Each entry that follows needs to be written out exactly, with nothing left out.

_RECORDS FOR THIS TASK_.
*** Block opens ***

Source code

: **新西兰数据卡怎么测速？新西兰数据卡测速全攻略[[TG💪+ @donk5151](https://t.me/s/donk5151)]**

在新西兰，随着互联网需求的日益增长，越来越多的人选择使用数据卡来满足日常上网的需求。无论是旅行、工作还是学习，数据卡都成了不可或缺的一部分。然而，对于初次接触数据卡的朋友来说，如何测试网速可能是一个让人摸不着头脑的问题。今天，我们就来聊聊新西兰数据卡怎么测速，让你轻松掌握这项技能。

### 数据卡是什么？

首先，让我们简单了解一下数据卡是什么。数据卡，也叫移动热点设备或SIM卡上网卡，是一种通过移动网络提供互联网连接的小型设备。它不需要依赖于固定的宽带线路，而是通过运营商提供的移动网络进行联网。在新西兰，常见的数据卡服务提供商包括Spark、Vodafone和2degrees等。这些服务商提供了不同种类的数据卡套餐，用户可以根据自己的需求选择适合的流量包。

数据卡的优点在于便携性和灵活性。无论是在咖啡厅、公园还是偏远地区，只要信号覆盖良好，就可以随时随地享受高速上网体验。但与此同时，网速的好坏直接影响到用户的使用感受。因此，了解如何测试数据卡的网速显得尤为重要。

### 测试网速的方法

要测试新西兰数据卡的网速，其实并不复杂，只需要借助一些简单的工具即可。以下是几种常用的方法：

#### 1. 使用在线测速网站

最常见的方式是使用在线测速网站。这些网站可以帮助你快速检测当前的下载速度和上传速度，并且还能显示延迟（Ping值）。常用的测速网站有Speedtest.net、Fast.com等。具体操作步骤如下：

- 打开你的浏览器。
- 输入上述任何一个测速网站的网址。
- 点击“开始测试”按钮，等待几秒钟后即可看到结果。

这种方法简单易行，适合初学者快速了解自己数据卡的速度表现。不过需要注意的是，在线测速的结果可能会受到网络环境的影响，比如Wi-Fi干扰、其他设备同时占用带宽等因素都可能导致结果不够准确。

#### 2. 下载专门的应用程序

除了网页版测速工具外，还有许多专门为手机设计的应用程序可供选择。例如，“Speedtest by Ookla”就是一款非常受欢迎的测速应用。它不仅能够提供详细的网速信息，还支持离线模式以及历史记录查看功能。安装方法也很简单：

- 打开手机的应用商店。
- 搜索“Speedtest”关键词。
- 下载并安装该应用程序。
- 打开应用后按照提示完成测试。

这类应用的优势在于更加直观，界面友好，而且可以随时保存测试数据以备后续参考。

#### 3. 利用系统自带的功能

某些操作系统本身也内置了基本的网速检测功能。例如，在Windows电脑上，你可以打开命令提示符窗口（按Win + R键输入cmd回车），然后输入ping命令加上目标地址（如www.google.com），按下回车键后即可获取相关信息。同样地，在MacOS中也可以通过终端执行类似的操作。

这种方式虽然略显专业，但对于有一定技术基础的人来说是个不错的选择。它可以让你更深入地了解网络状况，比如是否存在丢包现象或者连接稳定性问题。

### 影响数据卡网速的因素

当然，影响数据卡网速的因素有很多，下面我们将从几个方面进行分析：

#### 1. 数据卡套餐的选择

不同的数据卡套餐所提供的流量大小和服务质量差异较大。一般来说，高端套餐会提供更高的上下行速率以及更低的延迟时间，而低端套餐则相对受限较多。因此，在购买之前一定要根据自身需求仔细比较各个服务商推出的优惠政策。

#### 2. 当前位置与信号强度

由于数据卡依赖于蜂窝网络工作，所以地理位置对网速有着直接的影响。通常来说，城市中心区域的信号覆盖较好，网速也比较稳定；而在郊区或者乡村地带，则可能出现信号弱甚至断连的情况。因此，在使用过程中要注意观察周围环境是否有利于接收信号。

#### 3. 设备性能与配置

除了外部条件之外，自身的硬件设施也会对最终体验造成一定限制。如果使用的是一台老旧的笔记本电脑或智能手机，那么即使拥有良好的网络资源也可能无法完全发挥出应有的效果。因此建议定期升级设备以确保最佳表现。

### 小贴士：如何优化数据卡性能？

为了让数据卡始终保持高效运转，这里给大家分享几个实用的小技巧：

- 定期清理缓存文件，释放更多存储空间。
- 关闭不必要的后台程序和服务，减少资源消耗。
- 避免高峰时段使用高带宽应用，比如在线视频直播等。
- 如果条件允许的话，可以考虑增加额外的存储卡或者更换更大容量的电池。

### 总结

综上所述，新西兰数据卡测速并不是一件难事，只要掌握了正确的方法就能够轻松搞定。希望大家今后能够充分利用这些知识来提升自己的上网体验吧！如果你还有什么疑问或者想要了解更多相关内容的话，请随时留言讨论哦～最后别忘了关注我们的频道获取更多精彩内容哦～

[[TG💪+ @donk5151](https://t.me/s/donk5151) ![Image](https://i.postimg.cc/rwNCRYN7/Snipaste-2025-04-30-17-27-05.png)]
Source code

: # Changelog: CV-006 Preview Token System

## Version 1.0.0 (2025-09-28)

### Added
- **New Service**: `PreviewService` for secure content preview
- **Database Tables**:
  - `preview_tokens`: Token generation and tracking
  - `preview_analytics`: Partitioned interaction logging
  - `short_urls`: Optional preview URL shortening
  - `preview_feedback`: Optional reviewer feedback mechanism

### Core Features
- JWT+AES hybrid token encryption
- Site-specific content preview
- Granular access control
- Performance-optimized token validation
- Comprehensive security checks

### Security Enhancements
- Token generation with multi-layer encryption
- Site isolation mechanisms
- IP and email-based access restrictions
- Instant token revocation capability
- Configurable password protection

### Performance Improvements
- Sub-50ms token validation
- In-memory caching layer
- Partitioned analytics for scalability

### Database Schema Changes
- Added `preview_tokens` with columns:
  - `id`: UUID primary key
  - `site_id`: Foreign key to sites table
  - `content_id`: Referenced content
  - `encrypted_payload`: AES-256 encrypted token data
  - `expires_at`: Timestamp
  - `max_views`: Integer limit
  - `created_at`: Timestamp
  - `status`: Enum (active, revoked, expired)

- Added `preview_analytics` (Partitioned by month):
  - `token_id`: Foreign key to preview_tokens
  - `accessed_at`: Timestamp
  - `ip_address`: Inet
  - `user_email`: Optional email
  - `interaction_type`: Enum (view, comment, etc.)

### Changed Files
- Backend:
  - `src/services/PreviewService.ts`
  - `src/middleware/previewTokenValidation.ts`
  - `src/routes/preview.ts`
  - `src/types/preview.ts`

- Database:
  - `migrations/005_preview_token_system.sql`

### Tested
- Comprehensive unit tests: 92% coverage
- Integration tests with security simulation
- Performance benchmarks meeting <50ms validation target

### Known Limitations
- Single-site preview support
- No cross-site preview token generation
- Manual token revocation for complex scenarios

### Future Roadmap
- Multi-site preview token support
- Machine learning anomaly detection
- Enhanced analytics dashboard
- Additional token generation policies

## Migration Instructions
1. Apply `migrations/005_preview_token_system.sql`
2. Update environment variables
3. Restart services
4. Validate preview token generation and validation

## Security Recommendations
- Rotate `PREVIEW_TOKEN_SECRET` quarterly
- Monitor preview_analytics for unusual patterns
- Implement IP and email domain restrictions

*** Block closes ***

_PROBLEM SOLUTION_.
Source code

: **新西兰数据卡怎么测速？新西兰数据卡测速全攻略[[TG💪+ @donk5151](https://t.me/s/donk5151)]**

在新西兰，随着互联网需求的日益增长，越来越多的人选择使用数据卡来满足日常上网的需求。无论是旅行、工作还是学习，数据卡都成了不可或缺的一部分。然而，对于初次接触数据卡的朋友来说，如何测试网速可能是一个让人摸不着头脑的问题。今天，我们就来聊聊新西兰数据卡怎么测速，让你轻松掌握这项技能。

### 数据卡是什么？

首先，让我们简单了解一下数据卡是什么。数据卡，也叫移动热点设备或SIM卡上网卡，是一种通过移动网络提供互联网连接的小型设备。它不需要依赖于固定的宽带线路，而是通过运营商提供的移动网络进行联网。在新西兰，常见的数据卡服务提供商包括Spark、Vodafone和2degrees等。这些服务商提供了不同种类的数据卡套餐，用户可以根据自己的需求选择适合的流量包。

数据卡的优点在于便携性和灵活性。无论是在咖啡厅、公园还是偏远地区，只要信号覆盖良好，就可以随时随地享受高速上网体验。但与此同时，网速的好坏直接影响到用户的使用感受。因此，了解如何测试数据卡的网速显得尤为重要。

### 测试网速的方法

要测试新西兰数据卡的网速，其实并不复杂，只需要借助一些简单的工具即可。以下是几种常用的方法：

#### 1. 使用在线测速网站

最常见的方式是使用在线测速网站。这些网站可以帮助你快速检测当前的下载速度和上传速度，并且还能显示延迟（Ping值）。常用的测速网站有Speedtest.net、Fast.com等。具体操作步骤如下：

- 打开你的浏览器。
- 输入上述任何一个测速网站的网址。
- 点击“开始测试”按钮，等待几秒钟后即可看到结果。

这种方法简单易行，适合初学者快速了解自己数据卡的速度表现。不过需要注意的是，在线测速的结果可能会受到网络环境的影响，比如Wi-Fi干扰、其他设备同时占用带宽等因素都可能导致结果不够准确。

#### 2. 下载专门的应用程序

除了网页版测速工具外，还有许多专门为手机设计的应用程序可供选择。例如，“Speedtest by Ookla”就是一款非常受欢迎的测速应用。它不仅能够提供详细的网速信息，还支持离线模式以及历史记录查看功能。安装方法也很简单：

- 打开手机的应用商店。
- 搜索“Speedtest”关键词。
- 下载并安装该应用程序。
- 打开应用后按照提示完成测试。

这类应用的优势在于更加直观，界面友好，而且可以随时保存测试数据以备后续参考。

#### 3. 利用系统自带的功能

某些操作系统本身也内置了基本的网速检测功能。例如，在Windows电脑上，你可以打开命令提示符窗口（按Win + R键输入cmd回车），然后输入ping命令加上目标地址（如www.google.com），按下回车键后即可获取相关信息。同样地，在MacOS中也可以通过终端执行类似的操作。

这种方式虽然略显专业，但对于有一定技术基础的人来说是个不错的选择。它可以让你更深入地了解网络状况，比如是否存在丢包现象或者连接稳定性问题。

### 影响数据卡网速的因素

当然，影响数据卡网速的因素有很多，下面我们将从几个方面进行分析：

#### 1. 数据卡套餐的选择

不同的数据卡套餐所提供的流量大小和服务质量差异较大。一般来说，高端套餐会提供更高的上下行速率以及更低的延迟时间，而低端套餐则相对受限较多。因此，在购买之前一定要根据自身需求仔细比较各个服务商推出的优惠政策。

#### 2. 当前位置与信号强度

由于数据卡依赖于蜂窝网络工作，所以地理位置对网速有着直接的影响。通常来说，城市中心区域的信号覆盖较好，网速也比较稳定；而在郊区或者乡村地带，则可能出现信号弱甚至断连的情况。因此，在使用过程中要注意观察周围环境是否有利于接收信号。

#### 3. 设备性能与配置

除了外部条件之外，自身的硬件设施也会对最终体验造成一定限制。如果使用的是一台老旧的笔记本电脑或智能手机，那么即使拥有良好的网络资源也可能无法完全发挥出应有的效果。因此建议定期升级设备以确保最佳表现。

### 小贴士：如何优化数据卡性能？

为了让数据卡始终保持高效运转，这里给大家分享几个实用的小技巧：

- 定期清理缓存文件，释放更多存储空间。
- 关闭不必要的后台程序和服务，减少资源消耗。
- 避免高峰时段使用高带宽应用，比如在线视频直播等。
- 如果条件允许的话，可以考虑增加额外的存储卡或者更换更大容量的电池。

### 总结

综上所述，新西兰数据卡测速并不是一件难事，只要掌握了正确的方法就能够轻松搞定。希望大家今后能够充分利用这些知识来提升自己的上网体验吧！如果你还有什么疑问或者想要了解更多相关内容的话，请随时留言讨论哦～最后别忘了关注我们的频道获取更多精彩内容哦～

[[TG💪+ @donk5151](https://t.me/s/donk5151) ![Image](https://i.postimg.cc/rwNCRYN7/Snipaste-2025-04-30-17-27-05.png)]
Source code

: # Changelog: CV-006 Preview Token System

## Version 1.0.0 (2025-09-28)

### Added
- **New Service**: `PreviewService` for secure content preview
- **Database Tables**:
  - `preview_tokens`: Token generation and tracking
  - `preview_analytics`: Partitioned interaction logging
  - `short_urls`: Optional preview URL shortening
  - `preview_feedback`: Optional reviewer feedback mechanism

### Core Features
- JWT+AES hybrid token encryption
- Site-specific content preview
- Granular access control
- Performance-optimized token validation
- Comprehensive security checks

### Security Enhancements
- Token generation with multi-layer encryption
- Site isolation mechanisms
- IP and email-based access restrictions
- Instant token revocation capability
- Configurable password protection

### Performance Improvements
- Sub-50ms token validation
- In-memory caching layer
- Partitioned analytics for scalability

### Database Schema Changes
- Added `preview_tokens` with columns:
  - `id`: UUID primary key
  - `site_id`: Foreign key to sites table
  - `content_id`: Referenced content
  - `encrypted_payload`: AES-256 encrypted token data
  - `expires_at`: Timestamp
  - `max_views`: Integer limit
  - `created_at`: Timestamp
  - `status`: Enum (active, revoked, expired)

- Added `preview_analytics` (Partitioned by month):
  - `token_id`: Foreign key to preview_tokens
  - `accessed_at`: Timestamp
  - `ip_address`: Inet
  - `user_email`: Optional email
  - `interaction_type`: Enum (view, comment, etc.)

### Changed Files
- Backend:
  - `src/services/PreviewService.ts`
  - `src/middleware/previewTokenValidation.ts`
  - `src/routes/preview.ts`
  - `src/types/preview.ts`

- Database:
  - `migrations/005_preview_token_system.sql`

### Tested
- Comprehensive unit tests: 92% coverage
- Integration tests with security simulation
- Performance benchmarks meeting <50ms validation target

### Known Limitations
- Single-site preview support
- No cross-site preview token generation
- Manual token revocation for complex scenarios

### Future Roadmap
- Multi-site preview token support
- Machine learning anomaly detection
- Enhanced analytics dashboard
- Additional token generation policies

## Migration Instructions
1. Apply `migrations/005_preview_token_system.sql`
2. Update environment variables
3. Restart services
4. Validate preview token generation and validation

## Security Recommendations
- Rotate `PREVIEW_TOKEN_SECRET` quarterly
- Monitor preview_analytics for unusual patterns
- Implement IP and email domain restrictions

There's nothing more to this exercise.